→ Stored data entries
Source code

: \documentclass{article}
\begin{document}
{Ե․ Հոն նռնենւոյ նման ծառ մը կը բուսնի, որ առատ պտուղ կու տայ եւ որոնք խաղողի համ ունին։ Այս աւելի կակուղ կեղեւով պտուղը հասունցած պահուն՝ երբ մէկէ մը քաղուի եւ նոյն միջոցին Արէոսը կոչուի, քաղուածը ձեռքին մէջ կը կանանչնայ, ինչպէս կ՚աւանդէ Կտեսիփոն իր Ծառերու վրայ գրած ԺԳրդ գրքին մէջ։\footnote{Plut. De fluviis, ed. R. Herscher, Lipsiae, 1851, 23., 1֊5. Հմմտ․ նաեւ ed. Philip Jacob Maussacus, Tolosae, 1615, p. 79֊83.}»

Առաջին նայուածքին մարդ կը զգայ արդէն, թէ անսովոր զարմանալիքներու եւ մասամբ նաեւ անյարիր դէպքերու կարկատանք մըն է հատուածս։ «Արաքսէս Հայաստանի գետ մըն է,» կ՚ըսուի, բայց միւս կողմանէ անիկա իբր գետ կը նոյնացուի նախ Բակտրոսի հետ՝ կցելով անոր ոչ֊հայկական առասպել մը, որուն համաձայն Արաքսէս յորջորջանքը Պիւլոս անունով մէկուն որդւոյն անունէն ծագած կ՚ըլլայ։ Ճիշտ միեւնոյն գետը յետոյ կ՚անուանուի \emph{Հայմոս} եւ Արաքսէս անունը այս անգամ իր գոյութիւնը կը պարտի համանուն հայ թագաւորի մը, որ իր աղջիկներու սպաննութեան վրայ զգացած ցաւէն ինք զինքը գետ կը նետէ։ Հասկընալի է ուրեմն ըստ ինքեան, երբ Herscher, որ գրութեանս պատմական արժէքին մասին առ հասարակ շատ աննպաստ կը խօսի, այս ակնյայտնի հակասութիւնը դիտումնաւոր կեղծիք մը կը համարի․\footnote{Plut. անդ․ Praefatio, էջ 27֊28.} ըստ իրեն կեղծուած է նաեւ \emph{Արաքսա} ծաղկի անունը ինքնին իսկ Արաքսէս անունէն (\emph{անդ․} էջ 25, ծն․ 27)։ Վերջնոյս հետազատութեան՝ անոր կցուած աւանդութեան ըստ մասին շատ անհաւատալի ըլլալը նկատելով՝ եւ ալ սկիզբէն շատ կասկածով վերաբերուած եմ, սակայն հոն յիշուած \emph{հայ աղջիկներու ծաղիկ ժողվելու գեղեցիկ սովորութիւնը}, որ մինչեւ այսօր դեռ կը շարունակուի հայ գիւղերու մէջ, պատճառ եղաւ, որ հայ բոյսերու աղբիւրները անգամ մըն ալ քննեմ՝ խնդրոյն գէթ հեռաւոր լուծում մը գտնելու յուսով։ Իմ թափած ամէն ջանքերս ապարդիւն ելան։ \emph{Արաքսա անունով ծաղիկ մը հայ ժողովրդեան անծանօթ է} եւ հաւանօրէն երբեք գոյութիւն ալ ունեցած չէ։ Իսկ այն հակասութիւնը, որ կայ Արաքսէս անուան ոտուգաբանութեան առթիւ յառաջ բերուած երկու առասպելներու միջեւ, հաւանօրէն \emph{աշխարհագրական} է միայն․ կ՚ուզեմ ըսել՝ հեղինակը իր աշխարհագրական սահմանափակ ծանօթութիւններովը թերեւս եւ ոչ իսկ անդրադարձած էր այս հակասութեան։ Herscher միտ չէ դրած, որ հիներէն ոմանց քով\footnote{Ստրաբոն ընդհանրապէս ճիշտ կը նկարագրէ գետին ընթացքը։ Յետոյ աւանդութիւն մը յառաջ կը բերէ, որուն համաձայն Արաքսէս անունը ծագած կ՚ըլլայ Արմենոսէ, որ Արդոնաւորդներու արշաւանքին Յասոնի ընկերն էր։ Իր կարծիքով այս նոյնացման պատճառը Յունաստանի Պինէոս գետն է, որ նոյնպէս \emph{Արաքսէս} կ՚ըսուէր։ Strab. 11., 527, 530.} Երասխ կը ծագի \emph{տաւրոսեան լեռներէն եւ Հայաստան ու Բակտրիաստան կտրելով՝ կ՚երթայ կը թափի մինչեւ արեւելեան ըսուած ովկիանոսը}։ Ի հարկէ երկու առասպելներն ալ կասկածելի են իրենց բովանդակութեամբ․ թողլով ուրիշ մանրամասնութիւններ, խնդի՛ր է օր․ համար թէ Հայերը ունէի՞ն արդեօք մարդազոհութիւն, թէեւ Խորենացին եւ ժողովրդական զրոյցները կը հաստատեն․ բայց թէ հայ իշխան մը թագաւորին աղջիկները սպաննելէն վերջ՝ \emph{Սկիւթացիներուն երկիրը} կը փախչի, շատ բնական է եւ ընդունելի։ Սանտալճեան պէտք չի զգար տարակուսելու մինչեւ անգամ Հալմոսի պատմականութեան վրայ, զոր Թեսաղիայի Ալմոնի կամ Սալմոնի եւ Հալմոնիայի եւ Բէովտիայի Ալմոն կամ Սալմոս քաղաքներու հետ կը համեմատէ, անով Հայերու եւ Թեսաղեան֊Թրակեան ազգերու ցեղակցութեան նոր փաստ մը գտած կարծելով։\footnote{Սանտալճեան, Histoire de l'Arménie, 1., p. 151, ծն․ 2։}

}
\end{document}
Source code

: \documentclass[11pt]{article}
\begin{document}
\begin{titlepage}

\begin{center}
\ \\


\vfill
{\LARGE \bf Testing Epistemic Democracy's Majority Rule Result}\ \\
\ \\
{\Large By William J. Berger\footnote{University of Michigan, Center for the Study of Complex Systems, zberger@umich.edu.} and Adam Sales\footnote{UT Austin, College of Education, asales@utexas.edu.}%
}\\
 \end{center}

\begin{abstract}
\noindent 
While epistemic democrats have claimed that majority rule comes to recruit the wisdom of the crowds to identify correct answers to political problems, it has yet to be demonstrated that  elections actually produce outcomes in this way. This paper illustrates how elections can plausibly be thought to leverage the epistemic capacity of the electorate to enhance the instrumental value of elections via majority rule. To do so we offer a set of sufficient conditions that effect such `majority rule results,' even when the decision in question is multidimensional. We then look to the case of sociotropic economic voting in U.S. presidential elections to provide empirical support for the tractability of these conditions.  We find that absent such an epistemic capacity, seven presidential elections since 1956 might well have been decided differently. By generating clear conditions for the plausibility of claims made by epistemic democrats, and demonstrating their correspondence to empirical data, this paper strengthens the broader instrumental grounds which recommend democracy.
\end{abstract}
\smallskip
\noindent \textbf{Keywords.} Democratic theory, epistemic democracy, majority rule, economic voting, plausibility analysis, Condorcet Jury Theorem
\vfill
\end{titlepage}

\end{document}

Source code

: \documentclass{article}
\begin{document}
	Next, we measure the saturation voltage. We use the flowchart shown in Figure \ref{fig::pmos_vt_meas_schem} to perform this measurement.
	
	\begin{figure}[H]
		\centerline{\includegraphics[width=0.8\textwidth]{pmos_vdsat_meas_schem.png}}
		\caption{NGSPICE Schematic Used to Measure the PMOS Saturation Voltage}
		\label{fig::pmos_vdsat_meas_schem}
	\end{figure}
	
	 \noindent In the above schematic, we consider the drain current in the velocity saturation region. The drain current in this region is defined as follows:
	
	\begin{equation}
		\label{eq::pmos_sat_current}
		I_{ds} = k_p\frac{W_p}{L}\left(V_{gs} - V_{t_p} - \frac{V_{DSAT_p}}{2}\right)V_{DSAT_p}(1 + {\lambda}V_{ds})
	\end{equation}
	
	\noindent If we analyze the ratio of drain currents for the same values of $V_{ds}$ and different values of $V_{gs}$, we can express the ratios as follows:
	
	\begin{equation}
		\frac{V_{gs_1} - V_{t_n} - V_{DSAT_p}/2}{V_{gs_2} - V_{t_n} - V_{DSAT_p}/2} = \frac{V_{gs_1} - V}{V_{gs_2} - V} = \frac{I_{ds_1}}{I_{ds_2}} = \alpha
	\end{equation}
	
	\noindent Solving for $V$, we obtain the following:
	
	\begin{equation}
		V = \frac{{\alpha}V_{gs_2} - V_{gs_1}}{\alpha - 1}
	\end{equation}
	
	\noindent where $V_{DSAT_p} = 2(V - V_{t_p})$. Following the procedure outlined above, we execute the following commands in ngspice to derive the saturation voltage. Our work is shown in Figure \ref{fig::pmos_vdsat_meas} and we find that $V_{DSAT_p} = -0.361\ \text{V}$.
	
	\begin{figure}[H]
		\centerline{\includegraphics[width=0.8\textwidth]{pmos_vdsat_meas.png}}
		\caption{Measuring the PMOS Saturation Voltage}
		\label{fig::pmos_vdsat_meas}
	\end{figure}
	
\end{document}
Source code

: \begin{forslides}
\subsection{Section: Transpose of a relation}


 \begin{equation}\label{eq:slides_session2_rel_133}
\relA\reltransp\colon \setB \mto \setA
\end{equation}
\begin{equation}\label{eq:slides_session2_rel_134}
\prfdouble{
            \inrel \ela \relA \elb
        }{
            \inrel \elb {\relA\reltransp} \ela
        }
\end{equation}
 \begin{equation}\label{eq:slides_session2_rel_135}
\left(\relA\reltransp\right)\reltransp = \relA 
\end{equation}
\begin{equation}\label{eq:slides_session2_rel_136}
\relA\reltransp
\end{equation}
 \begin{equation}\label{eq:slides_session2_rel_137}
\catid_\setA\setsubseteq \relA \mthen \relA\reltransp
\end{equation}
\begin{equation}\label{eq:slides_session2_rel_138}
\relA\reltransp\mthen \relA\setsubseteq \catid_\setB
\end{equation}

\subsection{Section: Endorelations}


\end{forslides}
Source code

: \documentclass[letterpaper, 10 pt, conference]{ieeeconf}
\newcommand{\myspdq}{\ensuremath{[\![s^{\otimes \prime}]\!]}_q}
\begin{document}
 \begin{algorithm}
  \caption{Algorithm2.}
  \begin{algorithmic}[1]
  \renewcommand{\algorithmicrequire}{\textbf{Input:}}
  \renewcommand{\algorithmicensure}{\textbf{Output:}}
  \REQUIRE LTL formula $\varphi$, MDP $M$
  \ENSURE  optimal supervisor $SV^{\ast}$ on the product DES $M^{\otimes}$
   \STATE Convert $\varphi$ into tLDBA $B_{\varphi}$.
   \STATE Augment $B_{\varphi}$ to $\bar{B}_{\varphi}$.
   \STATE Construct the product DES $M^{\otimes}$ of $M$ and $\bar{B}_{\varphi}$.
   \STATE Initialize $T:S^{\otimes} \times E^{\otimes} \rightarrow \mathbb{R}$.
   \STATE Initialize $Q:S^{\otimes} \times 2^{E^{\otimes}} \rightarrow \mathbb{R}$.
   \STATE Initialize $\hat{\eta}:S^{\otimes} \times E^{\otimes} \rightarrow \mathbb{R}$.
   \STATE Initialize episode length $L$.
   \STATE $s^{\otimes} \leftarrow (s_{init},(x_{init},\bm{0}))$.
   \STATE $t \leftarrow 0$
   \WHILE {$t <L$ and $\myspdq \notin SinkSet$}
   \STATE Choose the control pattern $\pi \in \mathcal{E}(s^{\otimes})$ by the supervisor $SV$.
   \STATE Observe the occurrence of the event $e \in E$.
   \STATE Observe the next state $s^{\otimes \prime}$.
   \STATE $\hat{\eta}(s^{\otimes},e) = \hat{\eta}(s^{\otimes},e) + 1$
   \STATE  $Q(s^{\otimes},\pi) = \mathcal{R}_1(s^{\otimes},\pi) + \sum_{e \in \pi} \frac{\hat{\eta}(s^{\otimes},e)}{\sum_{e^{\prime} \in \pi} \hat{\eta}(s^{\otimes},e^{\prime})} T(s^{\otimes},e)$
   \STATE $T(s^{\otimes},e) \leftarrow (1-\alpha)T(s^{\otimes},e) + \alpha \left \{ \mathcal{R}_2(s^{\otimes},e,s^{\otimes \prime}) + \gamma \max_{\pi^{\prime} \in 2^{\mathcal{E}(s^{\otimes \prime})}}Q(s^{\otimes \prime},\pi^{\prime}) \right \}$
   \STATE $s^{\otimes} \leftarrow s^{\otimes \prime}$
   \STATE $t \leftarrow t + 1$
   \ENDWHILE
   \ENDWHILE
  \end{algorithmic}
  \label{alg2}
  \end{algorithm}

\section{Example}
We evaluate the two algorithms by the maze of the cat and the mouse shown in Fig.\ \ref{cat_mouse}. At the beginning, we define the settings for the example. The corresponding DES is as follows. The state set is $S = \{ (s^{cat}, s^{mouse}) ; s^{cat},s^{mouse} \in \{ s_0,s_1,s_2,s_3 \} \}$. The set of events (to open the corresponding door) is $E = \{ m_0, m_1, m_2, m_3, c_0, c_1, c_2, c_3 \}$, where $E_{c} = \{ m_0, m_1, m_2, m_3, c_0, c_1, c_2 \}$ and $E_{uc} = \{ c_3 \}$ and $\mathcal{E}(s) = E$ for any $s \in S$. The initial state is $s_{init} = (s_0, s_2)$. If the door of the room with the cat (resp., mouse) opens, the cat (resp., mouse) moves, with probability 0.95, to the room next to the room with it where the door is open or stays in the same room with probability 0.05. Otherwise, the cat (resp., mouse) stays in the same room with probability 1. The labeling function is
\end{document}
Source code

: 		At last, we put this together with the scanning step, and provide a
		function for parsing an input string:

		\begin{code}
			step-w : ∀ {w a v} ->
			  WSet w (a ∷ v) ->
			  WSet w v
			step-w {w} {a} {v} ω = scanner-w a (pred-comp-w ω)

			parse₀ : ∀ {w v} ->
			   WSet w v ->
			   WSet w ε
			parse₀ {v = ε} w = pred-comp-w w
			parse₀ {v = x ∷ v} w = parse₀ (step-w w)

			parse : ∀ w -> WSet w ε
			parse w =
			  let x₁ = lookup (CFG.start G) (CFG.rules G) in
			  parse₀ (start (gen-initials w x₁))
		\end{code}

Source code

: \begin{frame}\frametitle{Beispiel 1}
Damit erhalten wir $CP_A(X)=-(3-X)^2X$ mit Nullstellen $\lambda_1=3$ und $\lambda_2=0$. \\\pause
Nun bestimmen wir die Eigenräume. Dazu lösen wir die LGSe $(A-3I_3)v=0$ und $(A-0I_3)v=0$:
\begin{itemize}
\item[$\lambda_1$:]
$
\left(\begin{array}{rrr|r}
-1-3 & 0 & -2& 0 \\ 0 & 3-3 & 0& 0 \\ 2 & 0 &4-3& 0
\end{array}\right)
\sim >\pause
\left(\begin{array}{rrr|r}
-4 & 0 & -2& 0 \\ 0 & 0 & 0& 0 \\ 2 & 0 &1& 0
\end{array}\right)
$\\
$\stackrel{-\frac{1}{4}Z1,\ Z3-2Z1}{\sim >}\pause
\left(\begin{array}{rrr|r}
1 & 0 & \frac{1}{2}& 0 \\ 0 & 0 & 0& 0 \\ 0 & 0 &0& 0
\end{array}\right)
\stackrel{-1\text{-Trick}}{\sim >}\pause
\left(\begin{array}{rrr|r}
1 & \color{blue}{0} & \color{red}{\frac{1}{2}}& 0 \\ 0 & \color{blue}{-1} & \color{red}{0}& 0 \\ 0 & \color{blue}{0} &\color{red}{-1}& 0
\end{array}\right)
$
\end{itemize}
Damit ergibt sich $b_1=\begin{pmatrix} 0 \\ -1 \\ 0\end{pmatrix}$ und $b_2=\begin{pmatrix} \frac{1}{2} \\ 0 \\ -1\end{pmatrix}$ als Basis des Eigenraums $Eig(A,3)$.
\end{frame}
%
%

→ ABOUT THIS EXERCISE
Looking at the entries above, state how many lines contain "varphi"; give the number alone.

→ ANSWER
4